Free speech clause inserted into “gay hate” law

It is not often that we have cause to celebrate alongside the zombie-worshipping bigots of the Christian Institute, but a victory for free speech is a victory for free speech.

Last night the Lords voted to keep the so-called Free Speech Amendment in the “homophobic hatred” section of the new Criminal Justice and Immigration Bill. The clause states:

In this Part, for the avoidance of doubt, the discussion or criticism of sexual conduct or practices or the urging of persons to refrain from or modify such conduct or practices shall not be taken of itself to be threatening or intended to stir up hatred.

The unamended law to outlaw “gay hate speech” was supported by a government whip and the Liberal Democrats. Many gay commentators including Johann Hari, Matthew Parris and Peter Tatchell, argued strongly against it in favour of free speech.

Of course, the Christian Institute – always selective about what speech it believes should be free, and what should be outlawed – is cock-a-hoop because the amendment means that they can continue to harangue gay people about how sinful they are.

Whatever turns you on.

9 Responses to “Free speech clause inserted into “gay hate” law”

  1. Stuart W says:

    Er, Johann Hari and Peter Tatchell have both defended anti-gay free speech many times. Look in Hari’s ‘Gay Issues’ section of the archive in his website, for example.

    Bring it on, Christian In-dispute! Nobody is listening besides the parodists, and the next time somebody wants to say something ‘blasphemous’ I trust you will be supporting their right to.

  2. Monitor says:

    Yes, that’s what I was trying to say. I will amend that sentence to make it clearer.

  3. Stuart W says:

    Its okay, I’ve just realized I read it wrong first time around, lol.

  4. marc draco says:

    Where does free speech end in this case though? Haranguing anyone about their sexuality is no different than doing it about the colour of their skin isn’t it? Or did I miss something? I’m pretty tired so I might have.

  5. GrumpyJoe says:

    Marc Draco,

    you are missing something – race/colour is something somebody cannot change, religion is. Religion can be understood, thought through and changed or discarded if required, race/colour cannot. Similarly, if a politician is gay, I would not harangue them for that, but I could shout at them for being Tory, that is a choice.

  6. Stuart H. says:

    Marc – Parris sums up his case well in his Times column a week or two back – basically that 10-20 years back religious nutters badmouthing gays was a different matter as the power difference was greater, but these days most gays could rip up most evangelicals in local print or on air and the public would be with them.
    Still wonder about some small communities – though I did manage to suggest in my local paper that a notoriously homophobic politician should only be allowed out wearing sackcloth and ringing a bell and no-one has burned my house down (yet!).

  7. Eunomiac says:

    Just weighing in as a gay guy who agrees with this victory for free speech. I’m against all hate speech laws, ESPECIALLY those that “protect” gays. I’d rather rise above persecution than acknowledge my vulnerability to it, thank you very much.

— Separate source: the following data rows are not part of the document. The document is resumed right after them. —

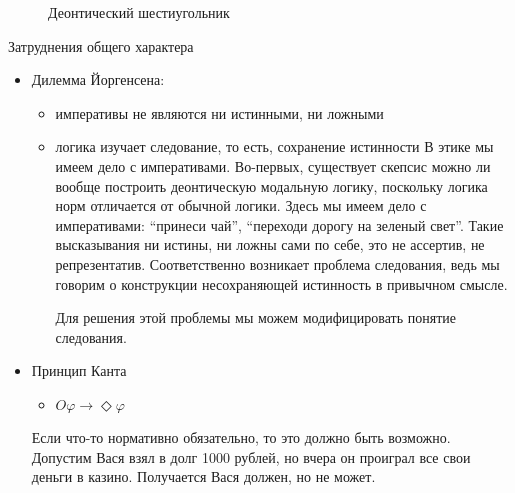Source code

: \documentclass[openany]{book}
\theoremstyle{plain}
\theoremstyle{definition}
\begin{document}
\begin{figure}
\centering
{}
\caption{Деонтический шестиугольник}
\end{figure}

Затруднения общего характера 
\begin{itemize}
\item Дилемма Йоргенсена:
\begin{itemize}
	\item императивы не являются ни истинными, ни ложными
	\item логика изучает следование, то есть, сохранение истинности
	В этике мы имеем дело с императивами. Во-первых, существует скепсис можно ли вообще построить деонтическую модальную логику, поскольку логика норм отличается от обычной логики. Здесь мы имеем дело с императивами: ``принеси чай'', ``переходи дорогу на зеленый свет''. Такие высказывания ни истины, ни ложны сами по себе, это не ассертив, не репрезентатив. Соответственно возникает проблема следования, ведь мы говорим о конструкции несохраняющей истинность в привычном смысле. 
	
	Для решения этой проблемы мы можем модифицировать понятие следования.
\end{itemize}
\item Принцип Канта
	\begin{itemize}
		\item \(O \varphi \to \Diamond \varphi\)
	\end{itemize}
	Если что-то нормативно обязательно, то это должно быть возможно. Допустим Вася взял в долг 1000 рублей, но вчера он проиграл все свои деньги в казино. Получается Вася должен, но не может.
\end{itemize}
\end{document}
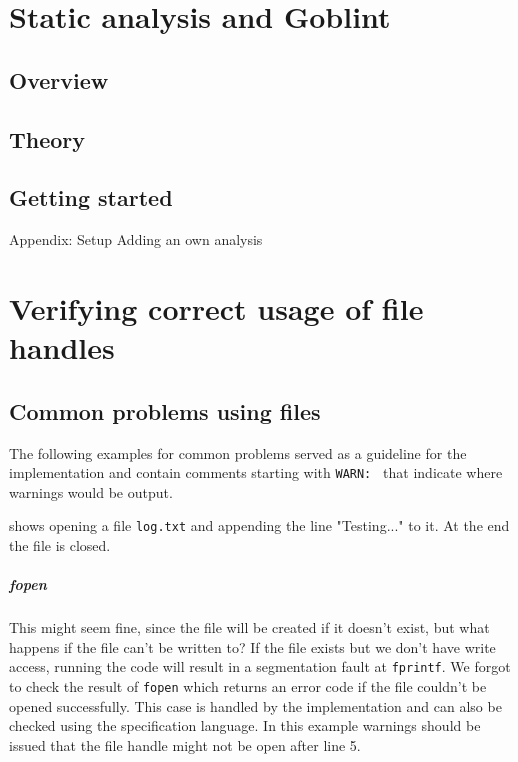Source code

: 


\chapter{Static analysis and Goblint}
\section{Overview}

\section{Theory}

\section{Getting started}
Appendix: Setup
Adding an own analysis


\chapter{Verifying correct usage of file handles}
\section{Common problems using files}
The following examples for common problems served as a guideline for the implementation and contain comments starting with \verb|WARN: | that indicate where warnings would be output.

 shows opening a file \verb|log.txt| and appending the line "Testing..." to it. At the end the file is closed.

\paragraph*{fopen}
This might seem fine, since the file will be created if it doesn't exist, but what happens if the file can't be written to?
If the file exists but we don't have write access, running the code will result in a segmentation fault at \verb|fprintf|.
We forgot to check the result of \verb|fopen| which returns an error code if the file couldn't be opened successfully.
This case is handled by the implementation and can also be checked using the specification language. In this example warnings should be issued that the file handle might not be open after line 5.

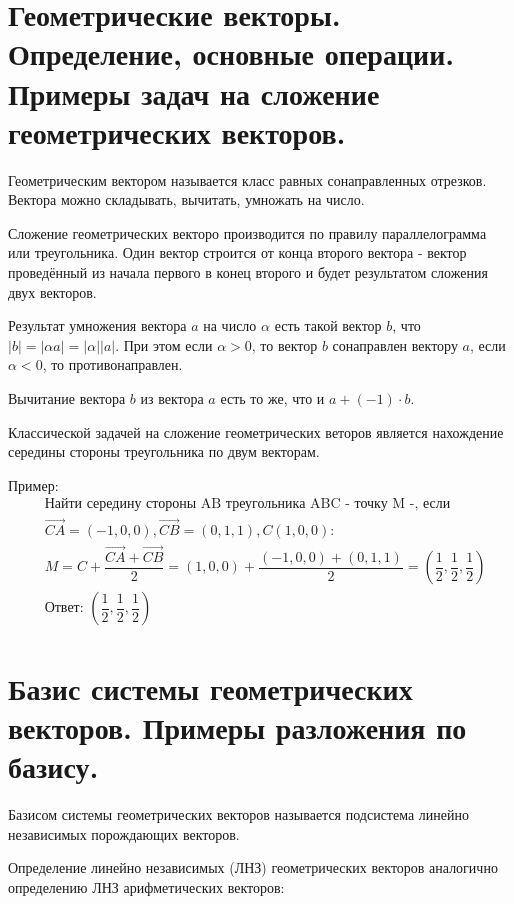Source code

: \documentclass[12pt]{article}
\begin{document}
\begin{sloppypar}
    \section{Геометрические векторы. Определение, основные операции. Примеры задач на сложение геометрических векторов.}
    Геометрическим вектором называется класс равных сонаправленных отрезков. Вектора можно складывать, вычитать, умножать на число.

    Сложение геометрических векторо производится по правилу параллелограмма или треугольника. Один вектор строится от конца второго вектора - вектор проведённый из начала первого в конец второго и будет результатом сложения двух векторов.

    Результат умножения вектора $a$ на число $\alpha$ есть такой вектор $b$, что $|b| = |\alpha a| = |\alpha||a|$. При этом если $\alpha > 0$, то вектор $b$ сонаправлен вектору $a$, если $\alpha < 0$, то противонаправлен.

    Вычитание вектора $b$ из вектора $a$ есть то же, что и $a + (-1)\cdot b$.

    Классической задачей на сложение геометрических веторов является нахождение середины стороны треугольника по двум векторам.

    Пример:
    \begin{align*}
         & \text{Найти середину стороны AB треугольника ABC - точку M -, если}                                                                            \\
         & \Vec{CA} = (-1, 0, 0), \Vec{CB} = (0, 1, 1), C(1, 0, 0):                                                                                       \\
         & M = C + \dfrac{\Vec{CA} + \Vec{CB}}{2} = (1, 0, 0) + \dfrac{(-1, 0, 0) + (0, 1, 1)}{2} = \left(\dfrac{1}{2}, \dfrac{1}{2}, \dfrac{1}{2}\right) \\
         & \text{Ответ: } \left(\dfrac{1}{2}, \dfrac{1}{2}, \dfrac{1}{2}\right)
    \end{align*}

    \section{Базис системы геометрических векторов. Примеры разложения по базису.}
    Базисом системы геометрических векторов называется подсистема линейно независимых порождающих векторов.

    Определение линейно независимых (ЛНЗ) геометрических векторов аналогично определению ЛНЗ арифметических векторов:


\end{sloppypar}
\end{document}
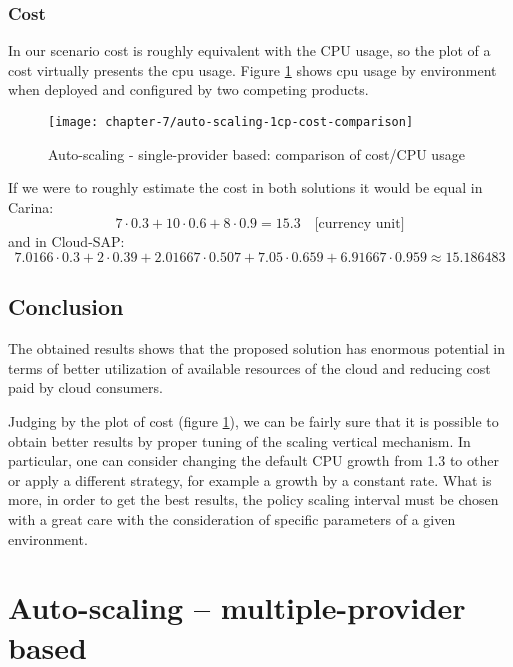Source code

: \subsubsection*{Cost}
In our scenario cost is roughly equivalent with the CPU usage, so the plot of a cost virtually presents the cpu usage. Figure \ref{eval:auto-scaling-1cp-cost-comparison} shows cpu usage by environment when deployed and configured by two competing products.
\begin{figure}[!ht]
  \begin{center}
    \texttt{[image: chapter-7/auto-scaling-1cp-cost-comparison]}
  \end{center}
  \caption{Auto-scaling - single-provider based: comparison of cost/CPU usage}
  \label{eval:auto-scaling-1cp-cost-comparison}
\end{figure}
If we were to roughly estimate the cost in both solutions it would be equal in Carina:
\begin{equation}
  7\cdot 0.3 + 10\cdot 0.6 + 8\cdot 0.9 = 15.3 \quad \text{[currency unit]}
\end{equation}
and in Cloud-SAP:
\begin{equation}
  7.0166\cdot 0.3 + 2\cdot 0.39 + 2.01667\cdot0.507 + 7.05\cdot 0.659 + 6.91667\cdot 0.959 \approx 15.186483
\end{equation}

\subsection*{Conclusion}
The obtained results shows that the proposed solution has enormous potential in terms of better utilization of available resources of the cloud and reducing cost paid by cloud consumers.

Judging by the plot of cost (figure \ref{eval:auto-scaling-1cp-cost-comparison}), we can be fairly sure that it is possible to obtain better results by proper tuning of the scaling vertical mechanism. In particular, one can consider changing the default CPU growth from 1.3 to other or apply a different strategy, for example a growth by a constant rate. What is more, in order to get the best results, the policy scaling interval must be chosen with a great care with the consideration of specific parameters of a given environment.

\section{Auto-scaling -- multiple-provider based}
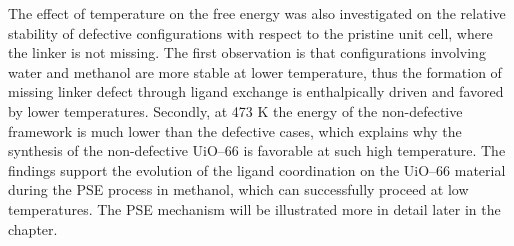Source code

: \npar
The effect of temperature on the free energy was also investigated on the relative stability of defective configurations with respect to the pristine unit cell, where the linker is not missing. The first observation is that configurations involving water and methanol are more stable at lower temperature, thus the formation of missing linker defect through ligand exchange is enthalpically driven and favored by lower temperatures. Secondly, at 473 K the energy of the non-defective framework is much lower than the defective cases, which explains why the synthesis of the non-defective UiO--66 is favorable at such high temperature\cite{shearer2014tuned}. 
\npar
The findings support the evolution of the ligand coordination on the UiO--66 material during the PSE process in methanol, which can successfully proceed at low temperatures. The PSE mechanism will be illustrated more in detail later in the chapter.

  8. Nothing wrong with talking of a person’s colour, Marc. The religionists only want to analyse, preach. They talk about “the discussion or criticism”. That’s fine. And the same should go for race. There’s a difference between saying (a) “All wogs out” and (b) “there are genetic differences among races that show that one is higher in this or that”; and between saying (a) “Kill all fucking poofs” and (b) “Homosexuality is clearly frowned upon in the Bible/Koran and is not compatible with God’s plan for mankind”). As a fully paid-up ageing poof I say bring on free speech. We can take on the bigots. We always could, of course, but, as Stuart H points out, things are easier now, because we’re more likely to get a platform, or that letter in the paper, or our gay group’s media release noticed by the news editor of the Much Fondling on the Grope Bugle and Echo. That, of course, raises the question, Should we always have gone for the free-speech option, even when we were being more spat at and people’s opinions were more easily turned against us and when we had fewer champions, and, of our champtions, fewer who were willing to speak out in public? Not an easy one.

  9. marc draco says:

    Thanks all. I think I read that a bit clearer now. I always think of religion as a choice and something to be open to critique. Sexuality and skin colour are set (probably) at conception and you’re stuck with them.

    FWIW, I like that gay people can be open now, because I can (and do) openly have gay mates without having people talk behind my back as if I’m somehow odd. [Which I probably am, truth be told. LOL.)